Por tanto, la resurrección es acontecimiento de la historia trinitaria de Dios. En él, la Trinidad se ofrece como unidad del Resucitante, del Resucitado y del Espíritu de resurrección y de vida: dado por el Padre y recibido por el Hijo, y dado por el Hijo y recibido por los hombres para vivir en comunión de vida con los Tres. «El acontecimiento pascual revela la unidad de la Trinidad, abierta a nosotros en el amor y, por tanto, es ofrecimiento de salvación en la participación de la vida del Padre, del Hijo y del Espíritu Santo. La Trinidad, historia trinitaria de Dios revelada en pascua, es historia de salvación, historia nuestra...» (B. Forte).

3. LA TRINIDAD Y EL MISTERIO PASCUAL. La Trinidad es el misterio central de la fe, estrechamente unido al misterio pascual. En la revelación definitiva, realizada en el Hijo encarnado, muerto y resucitado –acontecimiento pascual– se destaca que Dios como Padre, Hijo y Espíritu se ocupa del mundo para su salvación. El misterio y dogma de la Trinidad en su entraña más profunda porta el cuño soteriológico. Este es el misterio por excelencia de la fe cristiana. «El misterio de la Trinidad es el misterio central de la fe y de la vida cristiana. Es el misterio de Dios en sí mismo. Es, pues, la fuente de todos los misterios de la fe, es la luz que los ilumina. Es la enseñanza más fundamental y esencial en la jerarquía de las verdades de fe» (CCE 234).

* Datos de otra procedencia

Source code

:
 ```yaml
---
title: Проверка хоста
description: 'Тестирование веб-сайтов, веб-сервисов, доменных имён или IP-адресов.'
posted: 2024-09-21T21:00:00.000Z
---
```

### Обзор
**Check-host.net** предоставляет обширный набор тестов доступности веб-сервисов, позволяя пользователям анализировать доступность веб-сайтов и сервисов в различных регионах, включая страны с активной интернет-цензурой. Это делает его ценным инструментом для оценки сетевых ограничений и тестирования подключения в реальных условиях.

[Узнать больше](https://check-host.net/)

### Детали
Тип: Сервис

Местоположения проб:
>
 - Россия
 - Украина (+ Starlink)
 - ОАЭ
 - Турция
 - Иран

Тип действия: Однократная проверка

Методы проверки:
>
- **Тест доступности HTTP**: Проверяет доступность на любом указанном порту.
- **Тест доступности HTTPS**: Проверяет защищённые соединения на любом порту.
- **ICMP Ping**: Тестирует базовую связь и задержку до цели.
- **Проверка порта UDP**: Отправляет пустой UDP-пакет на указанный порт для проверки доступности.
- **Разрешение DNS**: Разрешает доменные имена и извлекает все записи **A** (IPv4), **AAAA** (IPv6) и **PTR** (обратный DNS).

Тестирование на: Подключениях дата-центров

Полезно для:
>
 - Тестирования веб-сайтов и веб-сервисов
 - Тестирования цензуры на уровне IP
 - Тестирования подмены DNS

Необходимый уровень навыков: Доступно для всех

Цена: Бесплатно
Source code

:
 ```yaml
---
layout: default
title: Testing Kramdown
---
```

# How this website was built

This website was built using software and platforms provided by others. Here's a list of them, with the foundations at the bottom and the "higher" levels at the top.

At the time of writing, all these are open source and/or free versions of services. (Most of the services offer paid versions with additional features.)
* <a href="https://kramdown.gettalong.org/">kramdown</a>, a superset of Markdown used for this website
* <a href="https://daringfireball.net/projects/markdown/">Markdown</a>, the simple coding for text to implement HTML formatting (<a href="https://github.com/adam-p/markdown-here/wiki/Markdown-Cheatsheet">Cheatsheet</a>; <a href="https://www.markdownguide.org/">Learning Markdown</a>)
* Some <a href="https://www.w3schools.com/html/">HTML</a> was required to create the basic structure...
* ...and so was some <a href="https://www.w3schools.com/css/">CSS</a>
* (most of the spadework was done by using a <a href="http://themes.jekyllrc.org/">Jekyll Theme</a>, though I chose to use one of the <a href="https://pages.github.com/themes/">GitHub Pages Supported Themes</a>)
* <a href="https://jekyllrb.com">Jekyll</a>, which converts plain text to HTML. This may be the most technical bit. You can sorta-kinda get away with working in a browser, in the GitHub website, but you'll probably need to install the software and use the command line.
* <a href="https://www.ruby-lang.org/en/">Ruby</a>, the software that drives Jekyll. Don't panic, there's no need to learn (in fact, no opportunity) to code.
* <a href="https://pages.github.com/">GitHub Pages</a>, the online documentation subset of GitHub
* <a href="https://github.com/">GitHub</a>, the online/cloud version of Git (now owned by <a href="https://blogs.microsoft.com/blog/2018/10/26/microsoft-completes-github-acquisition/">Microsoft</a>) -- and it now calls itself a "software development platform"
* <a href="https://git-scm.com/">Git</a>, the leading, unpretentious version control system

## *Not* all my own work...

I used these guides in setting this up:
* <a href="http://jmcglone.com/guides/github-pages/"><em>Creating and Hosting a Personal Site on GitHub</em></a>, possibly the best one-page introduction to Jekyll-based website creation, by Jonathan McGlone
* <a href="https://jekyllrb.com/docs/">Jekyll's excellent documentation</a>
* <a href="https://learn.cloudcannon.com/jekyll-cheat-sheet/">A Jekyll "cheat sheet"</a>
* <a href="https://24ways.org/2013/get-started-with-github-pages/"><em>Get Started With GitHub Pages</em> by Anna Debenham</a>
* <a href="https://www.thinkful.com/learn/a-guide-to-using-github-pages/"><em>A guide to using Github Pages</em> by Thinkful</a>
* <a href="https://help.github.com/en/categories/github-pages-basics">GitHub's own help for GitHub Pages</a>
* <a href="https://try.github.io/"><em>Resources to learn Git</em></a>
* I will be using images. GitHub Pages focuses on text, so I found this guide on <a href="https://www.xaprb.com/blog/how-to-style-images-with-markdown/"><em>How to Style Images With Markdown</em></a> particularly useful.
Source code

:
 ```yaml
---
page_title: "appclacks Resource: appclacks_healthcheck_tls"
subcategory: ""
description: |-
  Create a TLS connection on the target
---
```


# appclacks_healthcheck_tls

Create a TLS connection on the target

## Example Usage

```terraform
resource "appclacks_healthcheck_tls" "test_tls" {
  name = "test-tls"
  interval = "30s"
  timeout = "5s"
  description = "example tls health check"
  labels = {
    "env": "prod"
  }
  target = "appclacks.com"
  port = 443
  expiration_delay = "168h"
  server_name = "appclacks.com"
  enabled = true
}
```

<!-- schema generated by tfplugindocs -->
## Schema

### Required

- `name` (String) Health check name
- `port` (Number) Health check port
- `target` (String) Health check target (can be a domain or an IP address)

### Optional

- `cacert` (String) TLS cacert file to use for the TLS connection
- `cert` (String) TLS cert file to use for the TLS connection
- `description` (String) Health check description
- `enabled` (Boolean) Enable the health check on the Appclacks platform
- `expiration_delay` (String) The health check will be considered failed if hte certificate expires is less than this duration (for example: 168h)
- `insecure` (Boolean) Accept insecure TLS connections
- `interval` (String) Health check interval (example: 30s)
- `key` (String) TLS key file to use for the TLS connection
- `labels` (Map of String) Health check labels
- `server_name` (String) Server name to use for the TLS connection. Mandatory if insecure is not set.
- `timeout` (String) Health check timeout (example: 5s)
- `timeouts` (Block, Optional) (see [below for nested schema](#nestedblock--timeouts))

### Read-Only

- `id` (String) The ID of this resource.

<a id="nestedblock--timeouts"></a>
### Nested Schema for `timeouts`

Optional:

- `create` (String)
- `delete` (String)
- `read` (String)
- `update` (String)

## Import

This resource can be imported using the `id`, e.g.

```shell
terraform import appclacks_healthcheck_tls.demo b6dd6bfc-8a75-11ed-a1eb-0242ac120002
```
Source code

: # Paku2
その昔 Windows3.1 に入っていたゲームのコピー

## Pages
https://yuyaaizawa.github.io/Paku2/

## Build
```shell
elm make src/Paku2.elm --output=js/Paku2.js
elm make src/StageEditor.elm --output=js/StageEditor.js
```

Aunque siendo fieles también al Catecismo (CCE 638) y a la narración bíblica de la Trinidad, se puede decir más plenamente que el núcleo central de la fe y de la vida cristiana es el misterio pascual-trinitario, de donde recibe sentido toda la revelación. Tanto es así, que cuando la Iglesia celebra, desde los orígenes, su pascua semanal –el domingo– en la eucaristía, la anáfora o plegaria eucarística es una narración que entrelaza el relato del acontecimiento pascual y la alabanza e invocación trinitarias, como el corazón de la fe cristiana. El misterio pascual es el lugar siempre vivo de la entrega del amor trinitario a la humanidad.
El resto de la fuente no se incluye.